'''
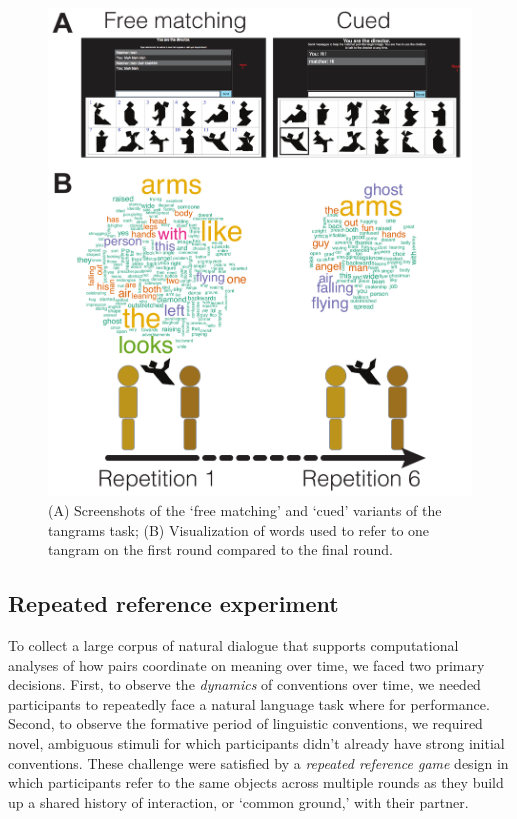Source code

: \documentclass[alpha-refs]{wiley-article}
\begin{document}
\begin{figure}
\includegraphics[scale=.65]{designAndExample.pdf}
\caption{(A) Screenshots of the `free matching' and `cued' variants of the tangrams task; (B) Visualization of words used to refer to one tangram on the first round compared to the final round. }
\label{fig:design}
\end{figure}

\subsection{Repeated reference experiment}

To collect a large corpus of natural dialogue that supports computational analyses of how pairs coordinate on meaning over time, we faced two primary decisions.
First, to observe the \emph{dynamics} of conventions over time, we needed participants to repeatedly face a natural language task where  for performance.
Second, to observe the formative period of linguistic conventions, we required novel, ambiguous stimuli for which participants didn't already have strong initial conventions.
These challenge were satisfied by a \emph{repeated reference game} design in which participants refer to the same objects across multiple rounds as they build up a shared history of interaction, or ‘common ground,’ with their partner. 
\end{document}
'''
What you need to do
Write out every line of the entries that holds the word "reference".

Solution
\subsection{Repeated reference experiment}
These challenge were satisfied by a \emph{repeated reference game} design in which participants refer to the same objects across multiple rounds as they build up a shared history of interaction, or ‘common ground,’ with their partner. 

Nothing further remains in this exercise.